- [Prompt]
From the data below, copy out every line in which the word "between" occurs.

# # # # # # #

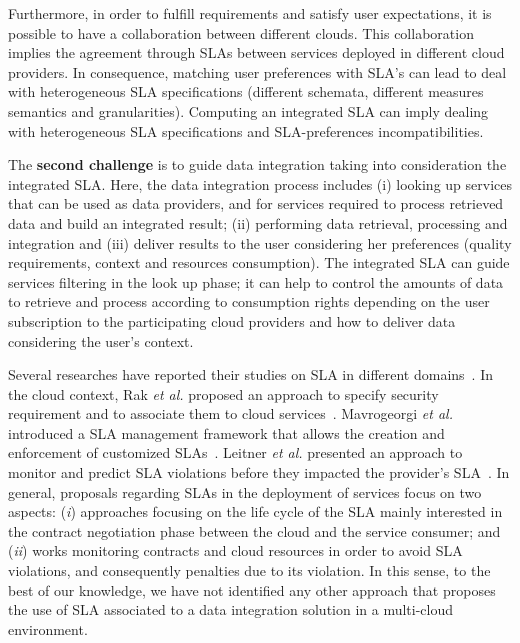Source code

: \documentclass[11pt,a4paper,oneside]{report}
\begin{document}
Furthermore, in order to fulfill requirements and satisfy user expectations, it is possible to have a collaboration between different clouds. This collaboration implies the agreement through SLAs between services deployed in different cloud providers. In consequence, matching user preferences with SLA's can lead to deal with heterogeneous SLA specifications (different schemata, different measures semantics and granularities). Computing an integrated SLA can imply dealing with heterogeneous SLA specifications and SLA-preferences incompatibilities.

The \textbf{second challenge} is to guide data integration taking into consideration the integrated SLA. Here, the data integration process includes (i) looking up services that can be used as data providers, and for services required to process retrieved data and build an integrated result; (ii) performing data retrieval, processing and integration and (iii) deliver results to the user considering her preferences (quality requirements, context and resources consumption). The integrated SLA can guide services filtering in the look up phase; it can help to control the amounts of data to retrieve and process according to consumption rights depending on the user subscription to the participating cloud providers and how to deliver data considering the user's context.


Several researches have reported their studies on SLA in different domains~\cite{AlhamadDC11}. In the cloud context, Rak \textit{et al.} proposed an approach to specify security requirement and to associate them to cloud services~\cite{rak2013}. Mavrogeorgi \textit{et al.} introduced a SLA management framework that allows the creation and enforcement of customized SLAs~\cite{Mavrogeorgi2013}. Leitner \textit{et al.} presented an approach to monitor and predict SLA violations before they impacted the provider's SLA~\cite{Leitner2010}. In general, proposals regarding SLAs in the deployment of services focus on two aspects: (\textit{i}) approaches focusing on the life cycle of the SLA mainly interested in the contract negotiation phase between the cloud and the service consumer; and (\textit{ii}) works monitoring contracts and cloud resources in order to avoid SLA violations, and consequently penalties due to its violation. In this sense, to the best of our knowledge, we have not identified any other approach that proposes the use of SLA associated to a data integration solution in a multi-cloud environment.
\end{document}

# # # # # # #

- [Task output]
Furthermore, in order to fulfill requirements and satisfy user expectations, it is possible to have a collaboration between different clouds. This collaboration implies the agreement through SLAs between services deployed in different cloud providers. In consequence, matching user preferences with SLA's can lead to deal with heterogeneous SLA specifications (different schemata, different measures semantics and granularities). Computing an integrated SLA can imply dealing with heterogeneous SLA specifications and SLA-preferences incompatibilities.
Several researches have reported their studies on SLA in different domains~\cite{AlhamadDC11}. In the cloud context, Rak \textit{et al.} proposed an approach to specify security requirement and to associate them to cloud services~\cite{rak2013}. Mavrogeorgi \textit{et al.} introduced a SLA management framework that allows the creation and enforcement of customized SLAs~\cite{Mavrogeorgi2013}. Leitner \textit{et al.} presented an approach to monitor and predict SLA violations before they impacted the provider's SLA~\cite{Leitner2010}. In general, proposals regarding SLAs in the deployment of services focus on two aspects: (\textit{i}) approaches focusing on the life cycle of the SLA mainly interested in the contract negotiation phase between the cloud and the service consumer; and (\textit{ii}) works monitoring contracts and cloud resources in order to avoid SLA violations, and consequently penalties due to its violation. In this sense, to the best of our knowledge, we have not identified any other approach that proposes the use of SLA associated to a data integration solution in a multi-cloud environment.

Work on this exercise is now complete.